The chief economist of the International Monetary Fund (IMF) Gita Gopinath has recently announced that the IMF would ‘significantly’ reduce India’s growth rate estimate. Gopinath has made this statement in the recently held Times Network India Economic Conclave and that the IMF would review the October estimates in January 2020. In October, the IMF had forecasted India’s growth at 6.1% in 2019 and up to 7% in 2020. Gopinath has said,
If you look at recent incoming data, we would be revising our numbers and release them in January, and it is likely to be significant downward revision for India.
Gopinath remarked that India had been the only emerging market that has shown such figures, which has taken many by surprise but refused to divulge any further details about the forecast in January. The Reserve Bank of India, the central bank of the country and other economists have already cut down their growth estimates for the country’s FY2020 as there is the absence of private investments, reduction in consumption and low exports. Due to these factors, the GDP growth has hit a six-year low of 4.5% in September 2019. The chief economist has also cast some doubt over the possibility of India being able to achieve the target of $5 trillion GDP by FY2025. For this target to be achieved, the country needs a nominal growth of 10.5% (compared to 6% in the last 6 years) and real growth of 8-9%, which would require significant land and labor market reforms by the government.

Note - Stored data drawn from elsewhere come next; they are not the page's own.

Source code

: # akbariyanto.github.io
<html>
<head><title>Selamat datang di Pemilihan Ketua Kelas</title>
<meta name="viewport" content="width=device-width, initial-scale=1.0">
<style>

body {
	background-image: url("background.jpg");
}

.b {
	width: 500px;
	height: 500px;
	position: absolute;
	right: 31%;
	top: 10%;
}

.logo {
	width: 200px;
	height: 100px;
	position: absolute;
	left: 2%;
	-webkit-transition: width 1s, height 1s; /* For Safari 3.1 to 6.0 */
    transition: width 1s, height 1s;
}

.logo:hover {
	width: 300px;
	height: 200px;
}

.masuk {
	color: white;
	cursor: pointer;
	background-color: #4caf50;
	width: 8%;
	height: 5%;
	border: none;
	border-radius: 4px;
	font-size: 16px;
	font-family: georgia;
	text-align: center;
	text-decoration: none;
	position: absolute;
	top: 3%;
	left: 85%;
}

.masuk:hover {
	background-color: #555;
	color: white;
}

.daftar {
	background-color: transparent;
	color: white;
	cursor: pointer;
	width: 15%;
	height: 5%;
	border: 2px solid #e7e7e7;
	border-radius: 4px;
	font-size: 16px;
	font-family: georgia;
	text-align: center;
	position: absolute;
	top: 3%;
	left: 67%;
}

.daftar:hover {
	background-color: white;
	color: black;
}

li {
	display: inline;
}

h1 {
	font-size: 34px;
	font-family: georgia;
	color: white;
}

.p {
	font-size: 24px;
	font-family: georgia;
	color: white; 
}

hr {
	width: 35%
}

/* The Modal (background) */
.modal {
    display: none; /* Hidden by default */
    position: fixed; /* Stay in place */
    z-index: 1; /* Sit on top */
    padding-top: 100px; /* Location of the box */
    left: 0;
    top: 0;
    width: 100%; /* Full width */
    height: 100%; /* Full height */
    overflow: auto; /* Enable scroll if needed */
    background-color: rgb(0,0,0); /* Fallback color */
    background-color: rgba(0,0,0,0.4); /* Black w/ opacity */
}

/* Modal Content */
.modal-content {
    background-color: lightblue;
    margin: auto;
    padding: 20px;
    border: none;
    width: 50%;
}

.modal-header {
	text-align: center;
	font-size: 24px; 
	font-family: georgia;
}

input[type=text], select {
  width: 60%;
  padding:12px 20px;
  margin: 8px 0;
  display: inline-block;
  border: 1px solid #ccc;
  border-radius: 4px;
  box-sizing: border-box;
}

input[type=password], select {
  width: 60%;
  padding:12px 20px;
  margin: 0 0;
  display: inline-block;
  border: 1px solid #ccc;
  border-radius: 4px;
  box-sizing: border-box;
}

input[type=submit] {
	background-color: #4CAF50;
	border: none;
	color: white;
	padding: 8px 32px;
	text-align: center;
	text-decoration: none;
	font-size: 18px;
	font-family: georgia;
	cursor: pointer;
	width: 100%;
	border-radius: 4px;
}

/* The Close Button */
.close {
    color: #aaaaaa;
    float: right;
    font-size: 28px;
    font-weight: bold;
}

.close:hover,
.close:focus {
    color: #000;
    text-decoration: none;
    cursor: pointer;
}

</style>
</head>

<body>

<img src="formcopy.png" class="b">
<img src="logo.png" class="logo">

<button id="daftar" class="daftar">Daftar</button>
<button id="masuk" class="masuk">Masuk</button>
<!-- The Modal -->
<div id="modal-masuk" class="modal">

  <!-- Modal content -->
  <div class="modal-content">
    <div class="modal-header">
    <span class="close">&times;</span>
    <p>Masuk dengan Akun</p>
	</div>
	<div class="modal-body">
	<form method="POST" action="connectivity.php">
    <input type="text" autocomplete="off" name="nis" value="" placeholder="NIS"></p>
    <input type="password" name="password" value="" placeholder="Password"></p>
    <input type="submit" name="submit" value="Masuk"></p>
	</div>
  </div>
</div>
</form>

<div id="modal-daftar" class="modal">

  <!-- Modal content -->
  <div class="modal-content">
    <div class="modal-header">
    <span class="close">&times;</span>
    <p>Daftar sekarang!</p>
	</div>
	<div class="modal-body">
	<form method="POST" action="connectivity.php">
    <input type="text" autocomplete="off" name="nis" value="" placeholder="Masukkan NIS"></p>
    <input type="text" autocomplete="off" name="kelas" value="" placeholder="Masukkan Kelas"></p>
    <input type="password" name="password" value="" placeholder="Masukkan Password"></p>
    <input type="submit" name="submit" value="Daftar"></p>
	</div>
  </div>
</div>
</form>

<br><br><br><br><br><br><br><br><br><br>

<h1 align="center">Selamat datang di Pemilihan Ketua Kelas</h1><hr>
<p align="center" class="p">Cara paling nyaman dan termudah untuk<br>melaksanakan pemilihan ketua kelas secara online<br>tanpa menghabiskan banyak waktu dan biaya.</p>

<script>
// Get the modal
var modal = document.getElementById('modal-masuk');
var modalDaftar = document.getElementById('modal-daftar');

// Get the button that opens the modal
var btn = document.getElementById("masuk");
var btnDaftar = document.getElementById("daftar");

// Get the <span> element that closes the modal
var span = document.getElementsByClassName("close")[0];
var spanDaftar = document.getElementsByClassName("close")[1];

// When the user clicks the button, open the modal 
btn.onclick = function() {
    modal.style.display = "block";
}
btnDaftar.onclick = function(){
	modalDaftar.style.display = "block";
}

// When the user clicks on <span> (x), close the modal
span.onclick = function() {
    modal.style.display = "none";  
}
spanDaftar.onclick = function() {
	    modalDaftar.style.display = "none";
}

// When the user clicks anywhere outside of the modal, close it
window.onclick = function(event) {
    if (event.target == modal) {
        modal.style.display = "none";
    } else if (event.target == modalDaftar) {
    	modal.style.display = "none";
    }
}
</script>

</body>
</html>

The current fiscal situation is a ‘challenging’ one as the country has breached its 3.4% deficit target, Gopinath said, and no measures have been taken to increase the revenue after corporate taxes were reduced. She also mentioned,
The stressed asset troubles in India and the capacity limitations in handling the resolution cases in the National Company Law Tribunals.
Policymakers should address and resolve the issues hitting the financial sector as soon as possible. Gopinath further added that rural income growth was also an important area that needed attention as farm productivity has to be increased, an aspect in which India is much below the global average. She refused to draw a comparison with China in terms of the condition of the economy as both economies are different and a comparison would be unfair.